After four years of administering this country on an ad-hoc basis, the government of the National Democratic Congress faces its stiffest test tomorrow, when nearly 14 million people go to the polls to vote for the next set of people to be entrusted with the management of state assets and liabilities, particularly, the public purse.

In a way, tomorrow's vote is a referendum on the administrative competence of the triumvirate of Mills-Mahama-Amissah-Arthur. Four years after the late President John Evans Atta-Mills stumbled on the podium and missed his lines at the swearing in, this government will struggle to pin-point something worthwhile, standing in the name of achievements, in spite of roof-top advertisements of building a 'Better Ghana."

The NDC says the party in government has achieved most of its manifesto promises. It points to the successful beginning of academic life at the two universities promised in the Volta and Brong Ahafo regions.

Party officials have beaten their chests for close to four years, claiming to have reduced inflation to single digit, something that has not been achieved in the annals of the contemporary history of this nation.

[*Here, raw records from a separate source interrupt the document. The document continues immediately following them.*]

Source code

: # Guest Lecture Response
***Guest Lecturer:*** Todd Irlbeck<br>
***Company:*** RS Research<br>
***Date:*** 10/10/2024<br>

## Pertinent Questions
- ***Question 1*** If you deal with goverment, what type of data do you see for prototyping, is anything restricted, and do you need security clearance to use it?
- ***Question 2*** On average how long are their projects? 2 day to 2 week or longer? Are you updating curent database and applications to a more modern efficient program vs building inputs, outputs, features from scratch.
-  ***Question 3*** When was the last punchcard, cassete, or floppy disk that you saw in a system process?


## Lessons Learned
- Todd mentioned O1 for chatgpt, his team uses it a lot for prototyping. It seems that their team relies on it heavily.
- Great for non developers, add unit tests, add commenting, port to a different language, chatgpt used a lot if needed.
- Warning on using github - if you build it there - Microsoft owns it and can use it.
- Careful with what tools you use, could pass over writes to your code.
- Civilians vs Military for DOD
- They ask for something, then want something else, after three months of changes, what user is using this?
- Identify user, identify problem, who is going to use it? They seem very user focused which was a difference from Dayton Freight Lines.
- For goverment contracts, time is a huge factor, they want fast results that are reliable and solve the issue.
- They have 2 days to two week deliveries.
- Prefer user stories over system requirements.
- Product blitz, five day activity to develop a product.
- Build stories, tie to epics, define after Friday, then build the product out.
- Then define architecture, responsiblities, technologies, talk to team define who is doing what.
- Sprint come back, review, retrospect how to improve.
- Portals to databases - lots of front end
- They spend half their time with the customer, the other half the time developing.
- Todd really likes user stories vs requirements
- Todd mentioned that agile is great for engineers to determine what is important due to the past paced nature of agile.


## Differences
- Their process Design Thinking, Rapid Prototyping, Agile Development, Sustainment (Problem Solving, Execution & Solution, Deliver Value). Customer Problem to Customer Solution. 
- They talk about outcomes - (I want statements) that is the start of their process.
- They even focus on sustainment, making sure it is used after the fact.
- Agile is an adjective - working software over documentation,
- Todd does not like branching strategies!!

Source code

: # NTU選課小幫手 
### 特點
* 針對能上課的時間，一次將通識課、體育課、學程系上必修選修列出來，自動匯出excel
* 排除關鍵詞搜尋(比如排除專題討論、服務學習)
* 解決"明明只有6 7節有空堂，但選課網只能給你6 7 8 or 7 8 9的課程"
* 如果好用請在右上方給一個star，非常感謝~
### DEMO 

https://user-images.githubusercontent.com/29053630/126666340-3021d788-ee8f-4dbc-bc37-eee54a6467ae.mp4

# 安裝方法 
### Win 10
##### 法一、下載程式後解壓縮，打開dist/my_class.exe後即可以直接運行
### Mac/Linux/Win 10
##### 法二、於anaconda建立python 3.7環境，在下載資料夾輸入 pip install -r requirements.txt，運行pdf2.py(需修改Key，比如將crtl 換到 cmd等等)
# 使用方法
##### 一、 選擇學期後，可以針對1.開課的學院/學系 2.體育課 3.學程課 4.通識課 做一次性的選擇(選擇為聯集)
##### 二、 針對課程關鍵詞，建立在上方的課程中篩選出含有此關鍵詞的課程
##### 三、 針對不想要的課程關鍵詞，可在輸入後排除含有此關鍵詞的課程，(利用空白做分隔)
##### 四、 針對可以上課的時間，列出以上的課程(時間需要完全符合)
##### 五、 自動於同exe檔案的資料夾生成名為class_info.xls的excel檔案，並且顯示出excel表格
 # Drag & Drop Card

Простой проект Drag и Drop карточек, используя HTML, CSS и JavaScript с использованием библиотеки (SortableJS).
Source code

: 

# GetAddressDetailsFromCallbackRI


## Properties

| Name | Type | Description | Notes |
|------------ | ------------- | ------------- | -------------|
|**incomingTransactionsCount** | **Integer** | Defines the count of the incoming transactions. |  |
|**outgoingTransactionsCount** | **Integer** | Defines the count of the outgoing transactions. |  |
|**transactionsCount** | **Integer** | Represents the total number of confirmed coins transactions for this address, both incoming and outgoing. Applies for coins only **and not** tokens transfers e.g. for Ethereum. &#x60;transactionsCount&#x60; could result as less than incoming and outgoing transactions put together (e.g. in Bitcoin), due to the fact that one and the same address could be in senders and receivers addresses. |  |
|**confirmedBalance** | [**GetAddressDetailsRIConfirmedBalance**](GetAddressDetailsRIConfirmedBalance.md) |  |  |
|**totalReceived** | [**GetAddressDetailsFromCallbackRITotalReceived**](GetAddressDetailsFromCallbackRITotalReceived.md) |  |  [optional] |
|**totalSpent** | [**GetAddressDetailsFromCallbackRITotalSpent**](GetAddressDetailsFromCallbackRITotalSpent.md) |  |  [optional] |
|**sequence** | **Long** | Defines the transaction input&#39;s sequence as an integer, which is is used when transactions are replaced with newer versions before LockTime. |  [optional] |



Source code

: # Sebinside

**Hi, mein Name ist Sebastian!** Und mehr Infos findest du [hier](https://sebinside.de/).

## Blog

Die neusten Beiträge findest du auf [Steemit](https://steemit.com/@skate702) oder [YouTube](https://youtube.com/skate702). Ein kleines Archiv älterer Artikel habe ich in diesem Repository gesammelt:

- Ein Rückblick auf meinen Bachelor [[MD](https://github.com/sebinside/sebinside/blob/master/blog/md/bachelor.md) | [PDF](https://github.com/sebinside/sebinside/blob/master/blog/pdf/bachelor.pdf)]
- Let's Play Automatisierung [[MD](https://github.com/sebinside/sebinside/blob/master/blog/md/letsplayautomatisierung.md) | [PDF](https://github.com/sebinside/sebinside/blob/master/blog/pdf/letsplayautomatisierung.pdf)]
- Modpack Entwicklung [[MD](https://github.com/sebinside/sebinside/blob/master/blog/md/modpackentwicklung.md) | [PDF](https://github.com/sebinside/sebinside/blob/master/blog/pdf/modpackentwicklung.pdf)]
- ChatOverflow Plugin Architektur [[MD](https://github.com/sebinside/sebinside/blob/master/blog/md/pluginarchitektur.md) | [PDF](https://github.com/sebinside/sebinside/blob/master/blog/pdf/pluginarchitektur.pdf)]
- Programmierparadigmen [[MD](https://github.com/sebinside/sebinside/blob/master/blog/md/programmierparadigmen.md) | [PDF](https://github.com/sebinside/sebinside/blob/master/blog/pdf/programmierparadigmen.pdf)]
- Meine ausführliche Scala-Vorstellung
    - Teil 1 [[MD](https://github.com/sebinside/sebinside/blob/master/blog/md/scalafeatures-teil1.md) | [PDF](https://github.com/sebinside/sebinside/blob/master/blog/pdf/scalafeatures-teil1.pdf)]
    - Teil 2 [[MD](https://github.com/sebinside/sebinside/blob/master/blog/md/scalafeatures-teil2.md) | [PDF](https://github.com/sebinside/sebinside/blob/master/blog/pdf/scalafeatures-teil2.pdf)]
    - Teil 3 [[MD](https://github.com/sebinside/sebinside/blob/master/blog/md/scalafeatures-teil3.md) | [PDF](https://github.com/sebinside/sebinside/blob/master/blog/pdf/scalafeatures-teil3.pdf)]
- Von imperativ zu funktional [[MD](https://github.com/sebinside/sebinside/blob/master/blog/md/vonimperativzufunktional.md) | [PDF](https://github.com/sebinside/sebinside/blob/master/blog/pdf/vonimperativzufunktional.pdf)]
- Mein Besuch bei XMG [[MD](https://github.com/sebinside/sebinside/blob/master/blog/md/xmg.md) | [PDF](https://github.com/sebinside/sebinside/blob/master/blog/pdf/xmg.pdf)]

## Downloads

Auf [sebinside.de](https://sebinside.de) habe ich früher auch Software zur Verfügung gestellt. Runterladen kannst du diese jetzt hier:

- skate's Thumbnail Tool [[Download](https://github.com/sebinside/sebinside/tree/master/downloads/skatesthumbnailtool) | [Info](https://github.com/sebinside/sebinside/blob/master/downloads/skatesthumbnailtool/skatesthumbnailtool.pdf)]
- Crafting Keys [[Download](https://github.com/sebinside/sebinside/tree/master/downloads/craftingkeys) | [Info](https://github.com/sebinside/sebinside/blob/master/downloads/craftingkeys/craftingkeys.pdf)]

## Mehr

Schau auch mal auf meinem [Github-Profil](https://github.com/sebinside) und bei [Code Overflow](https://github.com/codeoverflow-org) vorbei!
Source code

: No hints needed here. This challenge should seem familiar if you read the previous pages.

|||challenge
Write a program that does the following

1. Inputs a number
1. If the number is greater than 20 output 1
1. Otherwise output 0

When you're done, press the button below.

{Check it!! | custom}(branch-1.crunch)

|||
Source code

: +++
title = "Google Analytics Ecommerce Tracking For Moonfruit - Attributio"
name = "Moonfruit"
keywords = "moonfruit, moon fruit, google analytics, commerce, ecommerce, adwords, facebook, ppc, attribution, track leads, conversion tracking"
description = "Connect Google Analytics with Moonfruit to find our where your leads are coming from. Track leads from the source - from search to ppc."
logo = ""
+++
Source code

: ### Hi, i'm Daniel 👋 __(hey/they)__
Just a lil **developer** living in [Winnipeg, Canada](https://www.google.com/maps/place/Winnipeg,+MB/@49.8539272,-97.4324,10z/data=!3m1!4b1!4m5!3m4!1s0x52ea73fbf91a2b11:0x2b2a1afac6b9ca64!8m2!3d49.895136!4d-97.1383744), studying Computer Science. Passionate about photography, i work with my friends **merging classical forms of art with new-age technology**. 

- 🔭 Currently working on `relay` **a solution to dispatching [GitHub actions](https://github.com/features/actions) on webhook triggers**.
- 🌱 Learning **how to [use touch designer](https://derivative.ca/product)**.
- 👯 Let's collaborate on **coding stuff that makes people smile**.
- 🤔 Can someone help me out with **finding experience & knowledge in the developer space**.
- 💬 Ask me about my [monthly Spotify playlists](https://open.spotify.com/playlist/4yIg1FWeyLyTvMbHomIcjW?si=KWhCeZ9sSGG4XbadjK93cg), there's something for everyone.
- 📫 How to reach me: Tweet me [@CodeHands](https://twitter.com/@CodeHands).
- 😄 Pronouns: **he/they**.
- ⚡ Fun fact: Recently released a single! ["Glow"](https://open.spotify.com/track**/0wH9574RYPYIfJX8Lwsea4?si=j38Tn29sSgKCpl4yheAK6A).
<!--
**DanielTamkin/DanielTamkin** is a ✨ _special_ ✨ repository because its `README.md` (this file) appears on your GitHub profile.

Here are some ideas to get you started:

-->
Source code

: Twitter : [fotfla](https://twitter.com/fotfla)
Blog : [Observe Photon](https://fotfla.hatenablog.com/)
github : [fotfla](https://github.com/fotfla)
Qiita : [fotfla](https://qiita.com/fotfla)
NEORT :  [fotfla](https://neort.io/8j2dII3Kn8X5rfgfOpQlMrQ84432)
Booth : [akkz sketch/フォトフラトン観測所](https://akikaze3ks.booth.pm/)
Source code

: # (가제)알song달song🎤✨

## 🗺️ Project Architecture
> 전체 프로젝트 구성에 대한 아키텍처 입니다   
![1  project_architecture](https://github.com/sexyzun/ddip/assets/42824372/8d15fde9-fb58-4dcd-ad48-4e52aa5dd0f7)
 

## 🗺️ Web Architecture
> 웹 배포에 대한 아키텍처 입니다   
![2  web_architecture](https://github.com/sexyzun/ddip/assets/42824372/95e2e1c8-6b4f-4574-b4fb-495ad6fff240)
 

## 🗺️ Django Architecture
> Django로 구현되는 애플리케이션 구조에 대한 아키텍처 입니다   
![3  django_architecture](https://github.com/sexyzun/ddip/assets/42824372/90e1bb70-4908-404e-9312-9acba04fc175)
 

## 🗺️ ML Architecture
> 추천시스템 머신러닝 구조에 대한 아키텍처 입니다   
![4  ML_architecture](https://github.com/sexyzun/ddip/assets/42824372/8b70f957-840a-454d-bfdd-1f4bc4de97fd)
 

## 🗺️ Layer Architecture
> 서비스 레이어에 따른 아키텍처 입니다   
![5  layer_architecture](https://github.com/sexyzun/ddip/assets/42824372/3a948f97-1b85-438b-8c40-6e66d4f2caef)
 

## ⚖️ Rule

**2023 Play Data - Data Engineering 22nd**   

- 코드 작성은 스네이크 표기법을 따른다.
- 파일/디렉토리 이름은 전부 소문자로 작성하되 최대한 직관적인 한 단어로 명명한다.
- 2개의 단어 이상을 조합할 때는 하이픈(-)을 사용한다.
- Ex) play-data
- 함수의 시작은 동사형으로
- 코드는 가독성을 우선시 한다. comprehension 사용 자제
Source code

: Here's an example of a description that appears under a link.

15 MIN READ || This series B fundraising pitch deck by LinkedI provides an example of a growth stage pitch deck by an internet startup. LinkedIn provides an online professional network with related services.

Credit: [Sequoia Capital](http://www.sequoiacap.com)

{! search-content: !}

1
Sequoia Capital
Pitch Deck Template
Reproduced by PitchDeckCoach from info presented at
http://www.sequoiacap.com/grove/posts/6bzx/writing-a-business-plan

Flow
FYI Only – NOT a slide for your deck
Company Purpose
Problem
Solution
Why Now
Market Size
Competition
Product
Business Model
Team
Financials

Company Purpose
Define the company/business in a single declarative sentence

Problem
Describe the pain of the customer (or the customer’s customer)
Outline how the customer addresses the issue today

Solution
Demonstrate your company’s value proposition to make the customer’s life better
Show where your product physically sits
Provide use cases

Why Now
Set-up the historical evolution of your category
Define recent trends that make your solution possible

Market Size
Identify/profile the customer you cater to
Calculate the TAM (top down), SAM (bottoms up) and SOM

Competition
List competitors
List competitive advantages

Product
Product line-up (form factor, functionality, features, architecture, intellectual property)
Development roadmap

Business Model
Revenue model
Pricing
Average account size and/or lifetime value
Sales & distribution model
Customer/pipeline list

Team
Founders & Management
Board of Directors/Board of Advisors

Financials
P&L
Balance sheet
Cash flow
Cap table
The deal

Much column inches have been wasted in the print media, and air time on radio and television to advertise what party and government officials refer to as 'Better Ghana,' supposed to signify the quantum improvement in the quality of life of the ordinary Ghanaian.

Much hot air has been blown on the government building as many as 1,700 schools in its endeavour to remove schools under trees. But, in all honesty, most of these achievements remain phantom, at best. It is true that two new universities have begun offering tutorials to students in Ho and Sunyani, after missing its target for a year.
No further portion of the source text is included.